_YOUR OBJECTIVE_
Based on the listing below, report how many lines contain the word "系统结构图". Nothing but the number, please.

_RECORDS FOR THE EXERCISE_
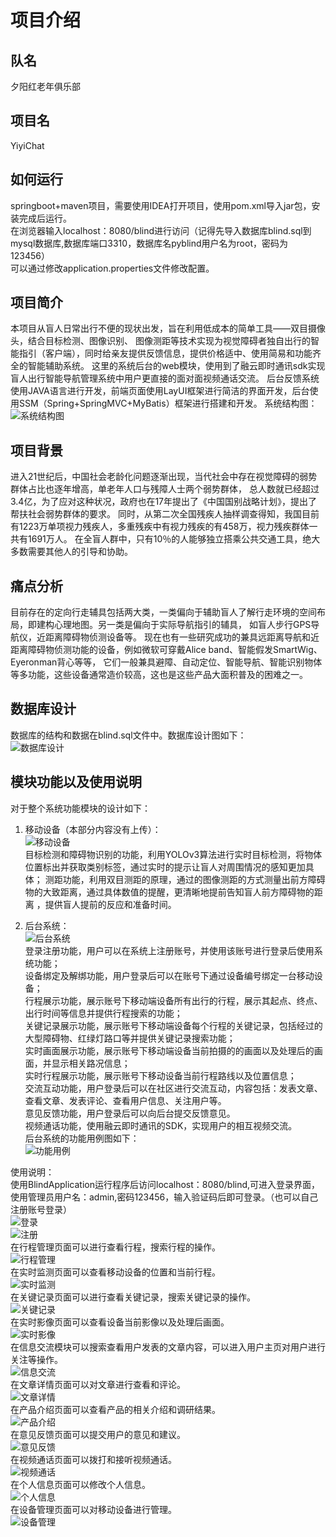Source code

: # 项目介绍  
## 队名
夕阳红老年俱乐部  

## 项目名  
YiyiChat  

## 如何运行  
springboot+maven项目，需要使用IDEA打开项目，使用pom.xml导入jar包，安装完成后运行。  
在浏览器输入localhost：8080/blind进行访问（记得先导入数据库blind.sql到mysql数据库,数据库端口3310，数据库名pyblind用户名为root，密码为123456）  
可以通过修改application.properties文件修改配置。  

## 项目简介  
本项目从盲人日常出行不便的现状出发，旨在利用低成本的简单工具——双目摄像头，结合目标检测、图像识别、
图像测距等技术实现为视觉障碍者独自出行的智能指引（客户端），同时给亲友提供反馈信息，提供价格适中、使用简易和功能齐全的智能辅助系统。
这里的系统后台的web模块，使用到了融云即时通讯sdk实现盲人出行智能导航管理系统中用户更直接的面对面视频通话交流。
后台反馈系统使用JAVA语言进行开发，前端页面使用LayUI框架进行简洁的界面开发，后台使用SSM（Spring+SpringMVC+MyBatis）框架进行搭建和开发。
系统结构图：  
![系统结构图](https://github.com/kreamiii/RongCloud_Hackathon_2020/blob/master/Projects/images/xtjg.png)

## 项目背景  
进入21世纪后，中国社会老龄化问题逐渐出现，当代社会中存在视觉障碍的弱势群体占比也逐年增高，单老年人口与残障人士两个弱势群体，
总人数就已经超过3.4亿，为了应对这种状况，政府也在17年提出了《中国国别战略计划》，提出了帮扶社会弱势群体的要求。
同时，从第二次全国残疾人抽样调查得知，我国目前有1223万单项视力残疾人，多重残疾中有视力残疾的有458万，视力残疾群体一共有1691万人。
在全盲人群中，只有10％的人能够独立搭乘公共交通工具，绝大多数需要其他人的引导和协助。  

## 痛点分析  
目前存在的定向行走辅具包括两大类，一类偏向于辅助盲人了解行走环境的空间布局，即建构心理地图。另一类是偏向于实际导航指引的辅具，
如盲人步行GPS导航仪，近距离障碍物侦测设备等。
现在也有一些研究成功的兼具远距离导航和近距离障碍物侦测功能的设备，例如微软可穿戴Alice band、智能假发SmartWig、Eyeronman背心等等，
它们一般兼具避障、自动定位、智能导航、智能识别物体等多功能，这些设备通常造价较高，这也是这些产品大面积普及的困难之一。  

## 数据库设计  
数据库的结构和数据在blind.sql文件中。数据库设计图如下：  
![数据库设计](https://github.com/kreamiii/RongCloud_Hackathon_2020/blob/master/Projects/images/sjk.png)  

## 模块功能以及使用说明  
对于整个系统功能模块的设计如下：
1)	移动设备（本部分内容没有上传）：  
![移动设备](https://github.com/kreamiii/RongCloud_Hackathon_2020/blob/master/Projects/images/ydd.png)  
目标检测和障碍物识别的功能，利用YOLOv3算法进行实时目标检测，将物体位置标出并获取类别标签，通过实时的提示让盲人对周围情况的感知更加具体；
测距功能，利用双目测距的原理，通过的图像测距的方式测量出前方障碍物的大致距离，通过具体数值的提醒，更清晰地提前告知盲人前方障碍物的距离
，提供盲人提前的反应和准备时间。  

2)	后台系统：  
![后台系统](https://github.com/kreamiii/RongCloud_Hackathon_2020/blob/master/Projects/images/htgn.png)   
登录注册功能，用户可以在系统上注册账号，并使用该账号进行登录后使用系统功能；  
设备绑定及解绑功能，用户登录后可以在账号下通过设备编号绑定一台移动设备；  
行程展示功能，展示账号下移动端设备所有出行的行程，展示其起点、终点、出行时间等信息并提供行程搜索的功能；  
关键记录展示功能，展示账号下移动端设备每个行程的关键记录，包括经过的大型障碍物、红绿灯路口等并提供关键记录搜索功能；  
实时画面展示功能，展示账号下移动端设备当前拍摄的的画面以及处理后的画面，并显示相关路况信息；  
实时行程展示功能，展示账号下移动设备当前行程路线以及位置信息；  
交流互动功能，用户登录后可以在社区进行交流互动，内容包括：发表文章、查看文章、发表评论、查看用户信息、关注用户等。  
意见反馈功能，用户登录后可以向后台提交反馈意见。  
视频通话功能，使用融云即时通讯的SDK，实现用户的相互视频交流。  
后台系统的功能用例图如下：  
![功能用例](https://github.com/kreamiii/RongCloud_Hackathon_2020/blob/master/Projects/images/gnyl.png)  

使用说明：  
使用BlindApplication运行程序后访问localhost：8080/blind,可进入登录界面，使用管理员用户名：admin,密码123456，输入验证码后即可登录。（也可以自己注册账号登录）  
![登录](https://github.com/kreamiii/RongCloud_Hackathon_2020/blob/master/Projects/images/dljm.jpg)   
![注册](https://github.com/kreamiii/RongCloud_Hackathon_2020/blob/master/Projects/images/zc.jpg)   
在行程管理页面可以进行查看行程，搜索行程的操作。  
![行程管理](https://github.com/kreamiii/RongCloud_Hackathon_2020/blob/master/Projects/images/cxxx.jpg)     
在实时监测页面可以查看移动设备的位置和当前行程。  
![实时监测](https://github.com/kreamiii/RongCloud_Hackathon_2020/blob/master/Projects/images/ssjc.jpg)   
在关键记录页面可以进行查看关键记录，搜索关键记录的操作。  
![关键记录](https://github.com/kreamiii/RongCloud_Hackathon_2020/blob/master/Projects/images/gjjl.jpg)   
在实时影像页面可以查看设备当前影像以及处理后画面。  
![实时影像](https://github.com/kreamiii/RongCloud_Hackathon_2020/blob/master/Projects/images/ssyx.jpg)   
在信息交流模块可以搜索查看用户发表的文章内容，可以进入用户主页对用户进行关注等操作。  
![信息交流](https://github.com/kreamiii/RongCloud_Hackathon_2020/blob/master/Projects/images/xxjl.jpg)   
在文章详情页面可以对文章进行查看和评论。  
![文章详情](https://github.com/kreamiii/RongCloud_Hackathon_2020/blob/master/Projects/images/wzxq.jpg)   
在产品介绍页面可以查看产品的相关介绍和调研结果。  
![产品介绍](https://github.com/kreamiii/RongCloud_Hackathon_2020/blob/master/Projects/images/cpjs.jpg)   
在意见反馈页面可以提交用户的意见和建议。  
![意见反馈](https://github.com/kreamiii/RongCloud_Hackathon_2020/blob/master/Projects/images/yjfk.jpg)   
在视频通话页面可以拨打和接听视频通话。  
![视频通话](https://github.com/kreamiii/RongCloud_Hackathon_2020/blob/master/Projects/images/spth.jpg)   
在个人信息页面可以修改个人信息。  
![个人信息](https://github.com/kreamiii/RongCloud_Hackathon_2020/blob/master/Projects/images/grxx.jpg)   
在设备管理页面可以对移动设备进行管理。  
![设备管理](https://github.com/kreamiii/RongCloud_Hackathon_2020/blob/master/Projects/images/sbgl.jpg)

_FINAL ANSWER_
2